Однажды поздно вечером, совершенно выбившись из сил и убедившись, что текст у меня выходит безнадежно бездарный, без малейшего проблеска, я улегся под бок к жене, стал проваливаться в тяжелое забытье, и вдруг мне странным образом привиделась картина деревенского утра. Странность была в том, что я как будто видел одновременно и саму картину, и текст, которым она должна быть описана.
Сила, открывшая мне это видение, сдула меня с кровати, я схватил свою амбарную книгу, побежал на кухню, где, слава богу, никого не было, сел за стол и стал быстро записывать слова, которые мне как будто кем-то подсказывались: «Было раннее утро, и трава, облитая обильной росой, казалась черной и жирной. Слабый ветер шелестел в камышах и шевелил над Ишимом тяжелые клубы тумана.
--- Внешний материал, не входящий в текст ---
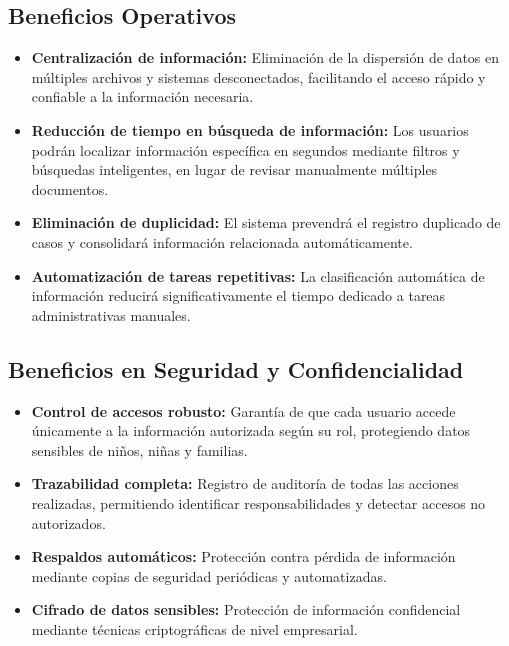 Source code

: \documentclass[12pt,letterpaper]{article}
\begin{document}
\subsection{Beneficios Operativos}

\begin{itemize}
    \item \textbf{Centralización de información:} Eliminación de la dispersión de datos en múltiples archivos y sistemas desconectados, facilitando el acceso rápido y confiable a la información necesaria.
    
    \item \textbf{Reducción de tiempo en búsqueda de información:} Los usuarios podrán localizar información específica en segundos mediante filtros y búsquedas inteligentes, en lugar de revisar manualmente múltiples documentos.
    
    \item \textbf{Eliminación de duplicidad:} El sistema prevendrá el registro duplicado de casos y consolidará información relacionada automáticamente.
    
    \item \textbf{Automatización de tareas repetitivas:} La clasificación automática de información reducirá significativamente el tiempo dedicado a tareas administrativas manuales.
\end{itemize}

\subsection{Beneficios en Seguridad y Confidencialidad}

\begin{itemize}
    \item \textbf{Control de accesos robusto:} Garantía de que cada usuario accede únicamente a la información autorizada según su rol, protegiendo datos sensibles de niños, niñas y familias.
    
    \item \textbf{Trazabilidad completa:} Registro de auditoría de todas las acciones realizadas, permitiendo identificar responsabilidades y detectar accesos no autorizados.
    
    \item \textbf{Respaldos automáticos:} Protección contra pérdida de información mediante copias de seguridad periódicas y automatizadas.
    
    \item \textbf{Cifrado de datos sensibles:} Protección de información confidencial mediante técnicas criptográficas de nivel empresarial.
\end{itemize}
\end{document}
Ваня-дурачок гнал через мост колхозное стадо и пел песню. Губы у Ивана толстые, раздвигаются с трудом, поэтому песенка получалась приблизительно так: «Не флыфны в фаду даве форохи, вфе вдефь вамерло до утра…»
До утра я исписал два десятка страниц и понял: теперь все получится. Огонь с неба упал!
И в конце концов написалась повесть, в которую не вошло практически ничего из того, что я привез из конкретной поездки. Получился рассказ не о приезжих студентах, а о коренных жителях казахстанской деревни, потомках давних украинских переселенцев, и основой для нее стали впечатления не осенней нашей страды, а всей моей предыдущей жизни или, по крайней мере, деревенской ее части. Только один персонаж, наверное, самый неудачный – единственный, имевший реального прототипа – Гошу Полонского, – студент Вадим Корзин, остался в повести неуклюжим рудиментарным отростком первоначального замысла.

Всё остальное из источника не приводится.